Inghilterra mosse appena la testa, annuendo. “Hai bisogno di qualcosa?”
Francia scoppiò in una risata debole, appoggiandosi alla sedia della propria scrivania; ora, ora, Inghilterra veniva a chiedergli una cosa del genere? Perché non aveva fornito più truppe un mese prima, se gli premeva tanto essere utile?
Si passò una mano sul volto, esausto, stremato; stringendo i denti e le palpebre, non fidandosi della propria voce, si limitò a scuotere il capo, sperando che Inghilterra se ne andasse il prima possibile.

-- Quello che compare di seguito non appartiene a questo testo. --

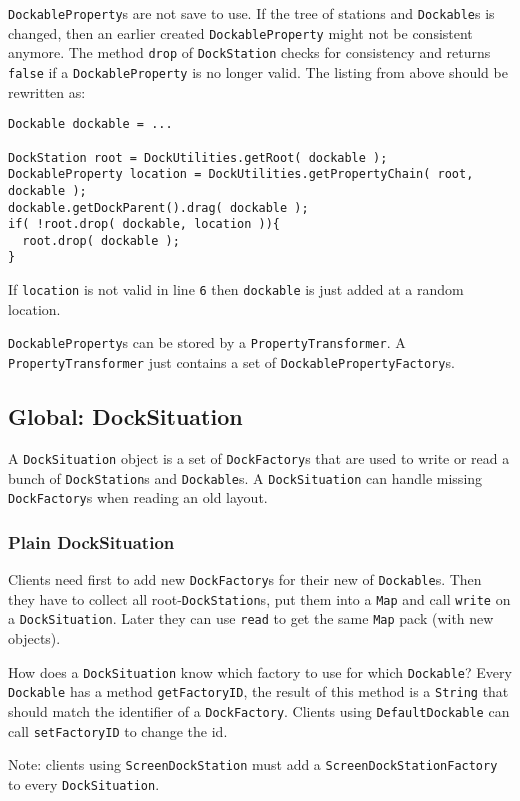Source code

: \documentclass[a4paper,10pt]{article}
\newcommand{\src}[1]{\lstinline[basicstyle=\ttfamily]|#1|}
\begin{document}
\src{DockableProperty}s are not save to use. If the tree of stations and \src{Dockable}s is changed, then an earlier created \src{DockableProperty} might not be consistent anymore. The method \src{drop} of \src{DockStation} checks for consistency and returns \src{false} if a \src{DockableProperty} is no longer valid. The listing from above should be rewritten as:
\begin{lstlisting}
Dockable dockable = ...

DockStation root = DockUtilities.getRoot( dockable );
DockableProperty location = DockUtilities.getPropertyChain( root, dockable );
dockable.getDockParent().drag( dockable );
if( !root.drop( dockable, location )){
  root.drop( dockable );
}
\end{lstlisting}
If \src{location} is not valid in line \src{6} then \src{dockable} is just added at a random location.

\src{DockableProperty}s can be stored by a \src{PropertyTransformer}. A \src{PropertyTransformer} just contains a set of \src{DockablePropertyFactory}s.

\subsection{Global: DockSituation}
A \src{DockSituation} object is a set of \src{DockFactory}s that are used to write or read a bunch of \src{DockStation}s and \src{Dockable}s. A \src{DockSituation} can handle missing \src{DockFactory}s when reading an old layout.

\subsubsection{Plain DockSituation}
Clients need first to add new \src{DockFactory}s for their new of \src{Dockable}s. Then they have to collect all root-\src{DockStation}s, put them into a \src{Map} and call \src{write} on a \src{DockSituation}. Later they can use \src{read} to get the same \src{Map} pack (with new objects).

How does a \src{DockSituation} know which factory to use for which \src{Dockable}? Every \src{Dockable} has a method \src{getFactoryID}, the result of this method is a \src{String} that should match the identifier of a \src{DockFactory}. Clients using \src{DefaultDockable} can call \src{setFactoryID} to change the id.

Note: clients using \src{ScreenDockStation} must add a \src{ScreenDockStationFactory} to every \src{DockSituation}.
\end{document}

Tanto, non poteva comunque fare nulla per aiutarlo; nessuno poteva, in quel momento, mentre la sua gente moriva e lui era scappato come un codardo davanti al nemico.

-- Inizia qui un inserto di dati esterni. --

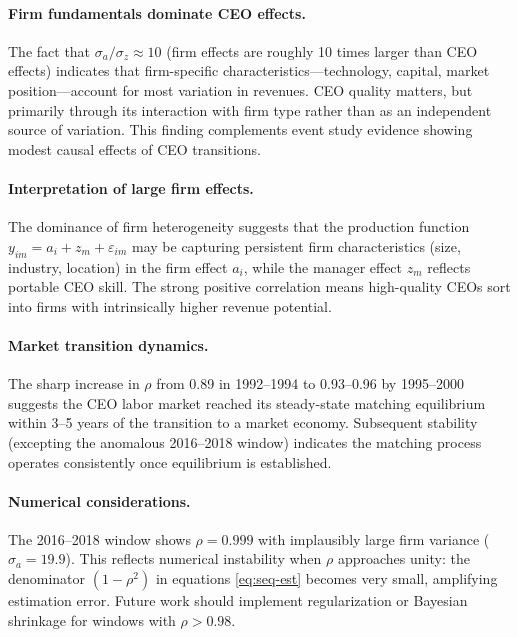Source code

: \documentclass[11pt]{article}
\begin{document}
\paragraph{Firm fundamentals dominate CEO effects.} The fact that $\sigma_a/\sigma_z \approx 10$ (firm effects are roughly 10 times larger than CEO effects) indicates that firm-specific characteristics---technology, capital, market position---account for most variation in revenues. CEO quality matters, but primarily through its interaction with firm type rather than as an independent source of variation. This finding complements event study evidence showing modest causal effects of CEO transitions.

\paragraph{Interpretation of large firm effects.} The dominance of firm heterogeneity suggests that the production function $y_{im} = a_i + z_m + \varepsilon_{im}$ may be capturing persistent firm characteristics (size, industry, location) in the firm effect $a_i$, while the manager effect $z_m$ reflects portable CEO skill. The strong positive correlation means high-quality CEOs sort into firms with intrinsically higher revenue potential.

\paragraph{Market transition dynamics.} The sharp increase in $\rho$ from 0.89 in 1992--1994 to 0.93--0.96 by 1995--2000 suggests the CEO labor market reached its steady-state matching equilibrium within 3--5 years of the transition to a market economy. Subsequent stability (excepting the anomalous 2016--2018 window) indicates the matching process operates consistently once equilibrium is established.

\paragraph{Numerical considerations.} The 2016--2018 window shows $\rho = 0.999$ with implausibly large firm variance ($\sigma_a = 19.9$). This reflects numerical instability when $\rho$ approaches unity: the denominator $(1-\rho^2)$ in equations \eqref{eq:seq-est} becomes very small, amplifying estimation error. Future work should implement regularization or Bayesian shrinkage for windows with $\rho > 0.98$.
\end{document}

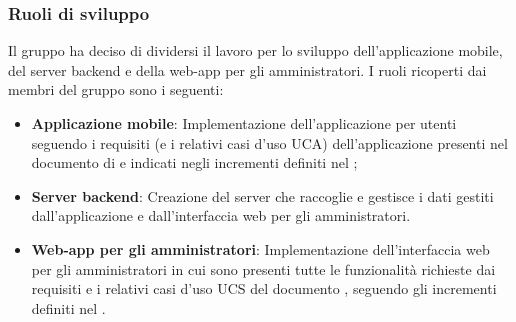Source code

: \subsubsection{Ruoli di sviluppo}
Il gruppo ha deciso di dividersi il lavoro per lo sviluppo dell'applicazione mobile, del server backend e della web-app per gli amministratori. 
I ruoli ricoperti dai membri del gruppo sono i seguenti:
\begin{itemize}
	\item \textbf{Applicazione mobile}: Implementazione dell'applicazione per utenti seguendo i requisiti (e i relativi casi d'uso UCA) dell'applicazione presenti nel documento di \AdR{} e indicati negli incrementi definiti nel \PdP{};
	\item \textbf{Server backend}: Creazione del server che raccoglie e gestisce i dati gestiti dall'applicazione e dall'interfaccia web per gli amministratori.
	\item \textbf{Web-app per gli amministratori}: Implementazione dell'interfaccia web per gli amministratori in cui sono presenti tutte le funzionalità richieste dai requisiti e i relativi casi d'uso UCS del documento \AdR{}, seguendo gli incrementi definiti nel \PdP{}.
\end{itemize}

Sentì la mano di Inghilterra appoggiarglisi su un braccio, ma non aprì gli occhi per vederla. Farlo non aveva alcuna utilità, alcun senso.

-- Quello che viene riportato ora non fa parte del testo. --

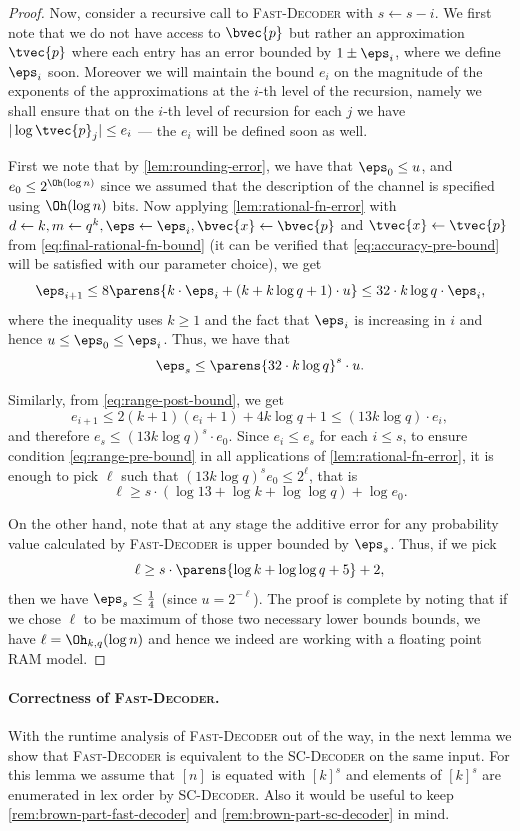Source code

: \documentclass[11pt]{article}
\begin{document}
\begin{proof}
		Now, consider a recursive call to \textsc{Fast-Decoder} with $s\gets s-i$. We first note that we do not have access to $\bvec{p}$ but rather an approximation $\tvec{p}$ where each entry has an error bounded by $1\pm \eps_i$, where we define $\eps_i$ soon. Moreover we will maintain the bound $e_i$ on the magnitude of the exponents of the approximations at the $i$-th level of the recursion, namely we shall ensure that on the $i$-th level of recursion for each $j$ we have $|\log \tvec{p}_j| \leq e_i$ --- the $e_i$ will be defined soon as well.
		
		First we note that by \cref{lem:rounding-error}, we have that $\eps_0 \le u$, and $e_0 \leq 2^{\Oh(\log n)}$ since we assumed that the description of the channel is specified using $\Oh(\log n)$ bits.
		Now applying \cref{lem:rational-fn-error} with $d\gets k, m\gets q^k, \eps\gets \eps_i, \bvec{x}\gets \bvec{p}$ and $\tvec{x}\gets \tvec{p}$ from \cref{eq:final-rational-fn-bound} (it can be verified that \cref{eq:accuracy-pre-bound} will be satisfied with our parameter choice), we get
		\[\eps_{i+1}\le 8\parens{k\cdot \eps_i + (k+k\log{q}+1)\cdot u}\le 32\cdot k\log{q} \cdot \eps_i,\]
		where the inequality uses $k\ge 1$ and  the fact that $\eps_i$ is increasing in $i$ and hence $u\le \eps_0\le \eps_i$.
		Thus, we have that
		\[\eps_s \le \parens{32\cdot k\log{q}}^s\cdot u.\]
		
		Similarly, from \cref{eq:range-post-bound}, we get
		\[
		e_{i+1} \leq 2(k+1)(e_i + 1) + 4 k \log q + 1 \leq (13 k \log q) \cdot e_i,
		\]
		and therefore $e_s \leq (13 k \log q)^s \cdot e_0$. Since $e_i \leq e_s$ for each $i \leq s$, to ensure condition \cref{eq:range-pre-bound} in all applications of \cref{lem:rational-fn-error}, it is enough to pick $\ell$ such that $(13 k \log q)^s e_0 \leq 2^{\ell}$, that is 
		\[\ell \geq s \cdot (\log 13 + \log k + \log \log q) + \log e_0.\]
		
		On the other hand, note that at any stage the additive error for any probability value calculated by \textsc{Fast-Decoder} is upper bounded by $\eps_s$. Thus, if we pick
		\[\ell \geq s\cdot \parens{\log{k}+\log\log{q}+5}+2,\]
		then we have $\eps_s\le \frac 14$ (since $u=2^{-\ell}$). The proof is complete by noting that if we chose $\ell$ to be maximum of those two necessary lower bounds bounds, we have $\ell=\Oh_{k,q}(\log{n})$ and hence we indeed are working with a floating point RAM model.
	\end{proof}



\paragraph{Correctness of \textsc{Fast-Decoder}.} With the runtime analysis of \textsc{Fast-Decoder} out of the way, in the next lemma we show that \textsc{Fast-Decoder} is equivalent to the
\textsc{SC-Decoder} on the same input. For this lemma we assume that $[n]$ is equated with $[k]^s$ and elements of $[k]^s$ are enumerated in lex order by \textsc{SC-Decoder}. Also it would be useful to keep \cref{rem:brown-part-fast-decoder} and \cref{rem:brown-part-sc-decoder} in mind.
\end{document}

Si lasciò guidare comunque verso il letto senza opporre resistenza e permise ad Inghilterra di sistemargli le coperte (non rimboccarle, no, quello sarebbe stato troppo); non poté evitare di guardarlo in faccia, mentre si occupava di lui in maniera così strana, quasi per assicurarsi che Inghilterra fosse effettivamente lì, fosse effettivamente lui. Riconobbe solo in quel momento l'emozione che Inghilterra aveva scritta in volto, ora che lo schermo dell'ostilità era caduto davanti alla sua situazione misera.
Pietà.
Inghilterra aveva pietà di lui.
Francia contorse le mani in maniera così violenta che l'altra Nazione, preoccupata e confusa, gli afferrò i polsi per evitare si facesse del male; lo guardò poi come se avesse dato definitivamente di matto, ma nessuno dei due osò dire nulla.
Almeno era riuscito a sostituire quello sguardo pietoso con qualcosa che si addiceva di più ad una Nazione scorbutica come il suo alleato.
Con la presenza pesante e calda di Inghilterra di fianco a lui, Francia si lasciò cadere finalmente in un sonno di piombo.

¤¤¤

Erano anni che Francia non passava così tanto tempo per mare.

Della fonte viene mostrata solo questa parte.